Personal items, including boots, were discovered Saturday inside the cabin in Mountain View, some 20 miles west of the prison, another law enforcement source briefed on the investigation told CNN’s Deborah Feyerick.
The items left behind, and the manner in which they were left, suggest the pair were surprised and left in a hurry, according to the source.
The boots left in the cabin suggest one of the fugitives may be barefoot, the source said, possibly hindering his ability to move through the dense brush. But there may have been other boots and shoes in the cabin that were taken by the pair.
Franklin County Sheriff Kevin Mulverhill told CNN that the search area is centered in Bellmont, New York, and covers roughly 170 square miles. Authorities have flooded the area with helicopters, cruisers and all-terrain vehicles.
As many as 1,000 people are working the search as law enforcement officials try to close a net around the escapees.
“Every rock, every nook, every cranny’s going to be looked at here,” former U.S. Marshal John Cuff said on CNN’s “Anderson Cooper 360.” “And it’s going to be very difficult with the challenges that are presented in the woods up there.”
Ravines, bogs, creeks and cliffs
Those challenges include a densely forested landscape riddled with ravines, bogs, creeks and cliffs — terrain that makes it very difficult to spot a person on foot, even if they’re only a short distance away.
Some more open areas like roads, wider trails, railways and power line cuts give searchers better visibility, but once night falls or bad weather moves in, that advantage fades quickly.
Authorities have thermal imaging gear among their tools in the hunt, but it has to contend with the clutter caused by the heat signatures of other searchers or large animals like deer and bears. In summer, the general heat creates background noise, as well.
Officials are also concerned that the escapees may break in to another one of the seasonal cabins, many used by hunters, and steal weapons.
Some residents flee, others stay put
In Owls Head, one of the communities engulfed in the wide search net, a lot of residents have left their homes while the manhunt unfolds. And many summer tourists appear to be staying away.
But some residents aren’t budging, like Joyce Lawson and Erwin Fleury, both in their 80s.

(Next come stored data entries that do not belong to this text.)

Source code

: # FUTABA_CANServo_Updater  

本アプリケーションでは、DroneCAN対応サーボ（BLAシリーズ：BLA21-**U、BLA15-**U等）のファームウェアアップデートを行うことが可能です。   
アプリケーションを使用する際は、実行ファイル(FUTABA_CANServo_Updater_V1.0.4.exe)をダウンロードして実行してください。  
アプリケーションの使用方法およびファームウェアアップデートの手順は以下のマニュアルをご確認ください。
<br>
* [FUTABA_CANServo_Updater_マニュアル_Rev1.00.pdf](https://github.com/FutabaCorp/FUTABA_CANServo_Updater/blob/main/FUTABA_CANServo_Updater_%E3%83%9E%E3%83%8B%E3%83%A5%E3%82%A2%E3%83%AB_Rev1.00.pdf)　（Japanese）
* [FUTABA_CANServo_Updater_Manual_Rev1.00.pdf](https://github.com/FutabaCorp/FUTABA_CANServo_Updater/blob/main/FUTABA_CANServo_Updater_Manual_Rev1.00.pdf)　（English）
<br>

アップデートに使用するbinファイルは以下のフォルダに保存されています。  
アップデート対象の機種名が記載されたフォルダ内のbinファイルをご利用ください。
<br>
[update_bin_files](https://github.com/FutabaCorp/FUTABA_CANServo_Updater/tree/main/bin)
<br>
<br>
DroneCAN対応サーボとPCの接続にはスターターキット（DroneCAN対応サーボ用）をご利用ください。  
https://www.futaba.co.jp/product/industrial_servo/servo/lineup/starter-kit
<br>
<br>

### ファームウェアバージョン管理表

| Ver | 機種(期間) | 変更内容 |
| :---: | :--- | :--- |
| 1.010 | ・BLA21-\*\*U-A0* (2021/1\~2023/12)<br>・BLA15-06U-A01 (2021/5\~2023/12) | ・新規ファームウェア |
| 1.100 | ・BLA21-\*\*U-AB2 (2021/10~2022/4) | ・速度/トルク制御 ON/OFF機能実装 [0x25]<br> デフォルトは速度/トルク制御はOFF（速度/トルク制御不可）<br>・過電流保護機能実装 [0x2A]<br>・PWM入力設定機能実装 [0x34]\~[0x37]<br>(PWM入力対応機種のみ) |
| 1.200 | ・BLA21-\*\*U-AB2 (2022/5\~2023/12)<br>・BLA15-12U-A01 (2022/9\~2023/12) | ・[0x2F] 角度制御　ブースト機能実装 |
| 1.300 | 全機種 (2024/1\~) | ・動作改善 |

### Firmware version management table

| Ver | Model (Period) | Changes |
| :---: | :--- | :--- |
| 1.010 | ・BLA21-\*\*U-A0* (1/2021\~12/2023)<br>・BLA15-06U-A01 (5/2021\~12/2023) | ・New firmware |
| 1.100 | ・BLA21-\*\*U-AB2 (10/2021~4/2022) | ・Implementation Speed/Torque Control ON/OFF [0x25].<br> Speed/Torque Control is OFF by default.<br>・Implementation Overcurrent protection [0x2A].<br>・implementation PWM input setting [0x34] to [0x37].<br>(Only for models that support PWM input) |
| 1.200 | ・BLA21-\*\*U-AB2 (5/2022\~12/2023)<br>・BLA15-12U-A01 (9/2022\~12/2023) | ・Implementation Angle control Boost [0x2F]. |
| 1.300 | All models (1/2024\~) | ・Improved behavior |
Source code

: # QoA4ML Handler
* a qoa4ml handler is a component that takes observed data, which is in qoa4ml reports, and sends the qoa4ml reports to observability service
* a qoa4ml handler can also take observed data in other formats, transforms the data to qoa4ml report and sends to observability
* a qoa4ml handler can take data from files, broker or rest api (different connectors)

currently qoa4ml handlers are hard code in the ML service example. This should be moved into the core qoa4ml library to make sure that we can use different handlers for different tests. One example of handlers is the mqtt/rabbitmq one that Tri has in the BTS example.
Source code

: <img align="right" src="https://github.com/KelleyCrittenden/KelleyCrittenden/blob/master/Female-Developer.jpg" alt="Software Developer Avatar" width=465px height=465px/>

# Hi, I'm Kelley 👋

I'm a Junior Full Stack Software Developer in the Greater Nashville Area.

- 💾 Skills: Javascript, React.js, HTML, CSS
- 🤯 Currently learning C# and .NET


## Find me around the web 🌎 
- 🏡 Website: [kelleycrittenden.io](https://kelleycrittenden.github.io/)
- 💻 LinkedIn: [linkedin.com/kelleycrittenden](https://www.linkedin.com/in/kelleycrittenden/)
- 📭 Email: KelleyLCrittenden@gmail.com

“I’m not really frightened,” Lawson told CNN. “If I really was frightened, I’d probably leave, but I’m not.”
She said the heavy law enforcement presence gave her reassurance.
“Half the night I’ve got troopers all over the place,” Lawson said. “And all day, too.”
Asked if he was scared of the escaped killers, Fleury, a Korean War veteran, was dismissive.
“These kids? Are you kidding me?” he scoffed. “After what I went through? No.”
Video shows convict being shot with blow gun
Authorities, however, say people have good reason to be afraid of the fugitives.
“Sweat and Matt have violent criminal histories and pose a significant threat to anyone who may come in contact with them,” the U.S. Marshals Service said in a statement last week when the two men were added to its “most wanted” list.
Before his escape, Matt had been serving a 25-year sentence for kidnapping a man, torturing him to death and then dismembering his body. Sweat had been sentenced to life without parole for shooting a sheriff’s deputy multiple times in the head and body and then running him over with the deputy’s squad car.
A video offering an idea of Matt’s mindset emerged Tuesday.
Obtained by ABC News, it shows him smiling and posing with a blow gun in 1997.
“We’re going to dip these in AIDS blood,” he says, holding a dart in front of the camera. “And we’ll put a patent on them, we’ll sell them as deadly weapons.”
Somebody off camera then uses the blow gun to fire a dart into Matt’s outstretched arm.
The video was taken nine months before Matt committed the murder that put him behind bars.